**Task brief**
The line with "- **Data Protection**: Enhanced", the line with "- **Breach Notification**: Mandatory", and all lines between them in the material below: return these exactly, and no others.

**Dataset entries**
___

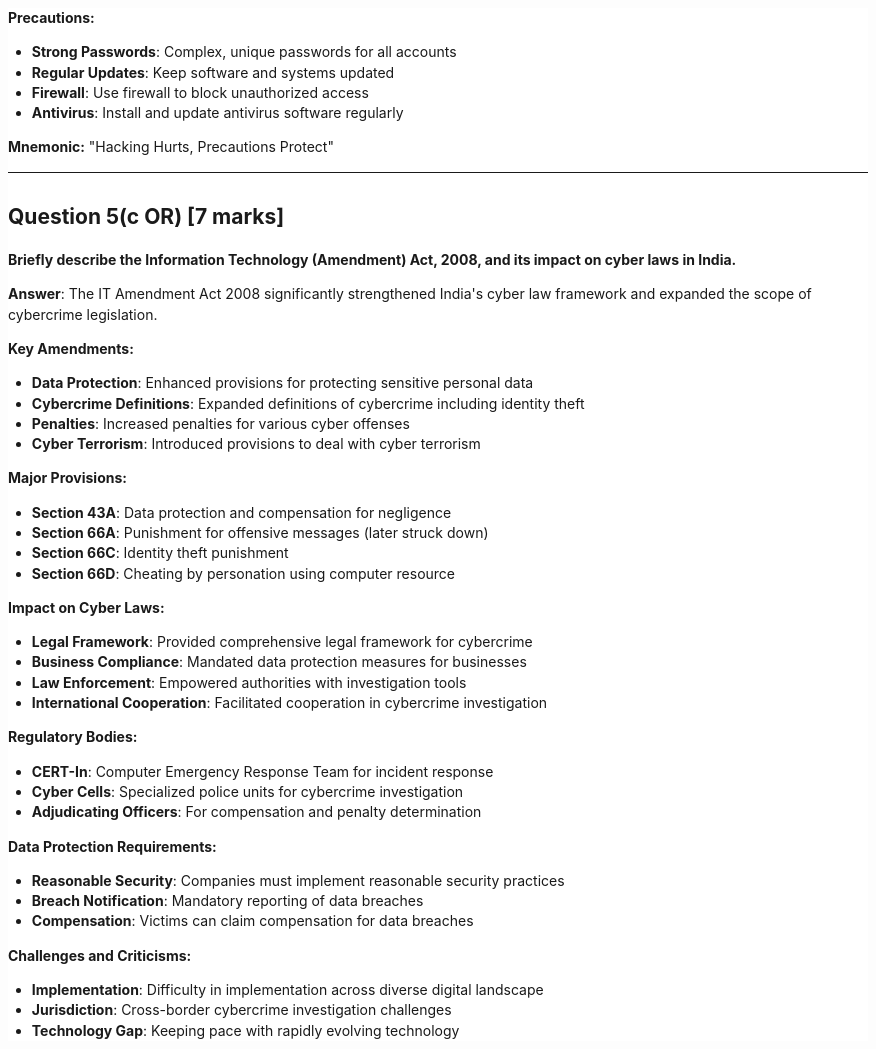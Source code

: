 **Precautions:**

- **Strong Passwords**: Complex, unique passwords for all accounts
- **Regular Updates**: Keep software and systems updated
- **Firewall**: Use firewall to block unauthorized access
- **Antivirus**: Install and update antivirus software regularly

**Mnemonic:** "Hacking Hurts, Precautions Protect"

---

## Question 5(c OR) [7 marks]

**Briefly describe the Information Technology (Amendment) Act, 2008, and its impact on cyber laws in India.**

**Answer**:
The IT Amendment Act 2008 significantly strengthened India's cyber law framework and expanded the scope of cybercrime legislation.

**Key Amendments:**

- **Data Protection**: Enhanced provisions for protecting sensitive personal data
- **Cybercrime Definitions**: Expanded definitions of cybercrime including identity theft
- **Penalties**: Increased penalties for various cyber offenses
- **Cyber Terrorism**: Introduced provisions to deal with cyber terrorism

**Major Provisions:**

- **Section 43A**: Data protection and compensation for negligence
- **Section 66A**: Punishment for offensive messages (later struck down)
- **Section 66C**: Identity theft punishment
- **Section 66D**: Cheating by personation using computer resource

**Impact on Cyber Laws:**

- **Legal Framework**: Provided comprehensive legal framework for cybercrime
- **Business Compliance**: Mandated data protection measures for businesses
- **Law Enforcement**: Empowered authorities with investigation tools
- **International Cooperation**: Facilitated cooperation in cybercrime investigation

**Regulatory Bodies:**

- **CERT-In**: Computer Emergency Response Team for incident response
- **Cyber Cells**: Specialized police units for cybercrime investigation
- **Adjudicating Officers**: For compensation and penalty determination

**Data Protection Requirements:**

- **Reasonable Security**: Companies must implement reasonable security practices
- **Breach Notification**: Mandatory reporting of data breaches
- **Compensation**: Victims can claim compensation for data breaches

**Challenges and Criticisms:**

- **Implementation**: Difficulty in implementation across diverse digital landscape
- **Jurisdiction**: Cross-border cybercrime investigation challenges
- **Technology Gap**: Keeping pace with rapidly evolving technology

___

**Output of the exercise**
- **Data Protection**: Enhanced provisions for protecting sensitive personal data
- **Cybercrime Definitions**: Expanded definitions of cybercrime including identity theft
- **Penalties**: Increased penalties for various cyber offenses
- **Cyber Terrorism**: Introduced provisions to deal with cyber terrorism

**Major Provisions:**

- **Section 43A**: Data protection and compensation for negligence
- **Section 66A**: Punishment for offensive messages (later struck down)
- **Section 66C**: Identity theft punishment
- **Section 66D**: Cheating by personation using computer resource

**Impact on Cyber Laws:**

- **Legal Framework**: Provided comprehensive legal framework for cybercrime
- **Business Compliance**: Mandated data protection measures for businesses
- **Law Enforcement**: Empowered authorities with investigation tools
- **International Cooperation**: Facilitated cooperation in cybercrime investigation

**Regulatory Bodies:**

- **CERT-In**: Computer Emergency Response Team for incident response
- **Cyber Cells**: Specialized police units for cybercrime investigation
- **Adjudicating Officers**: For compensation and penalty determination

**Data Protection Requirements:**

- **Reasonable Security**: Companies must implement reasonable security practices
- **Breach Notification**: Mandatory reporting of data breaches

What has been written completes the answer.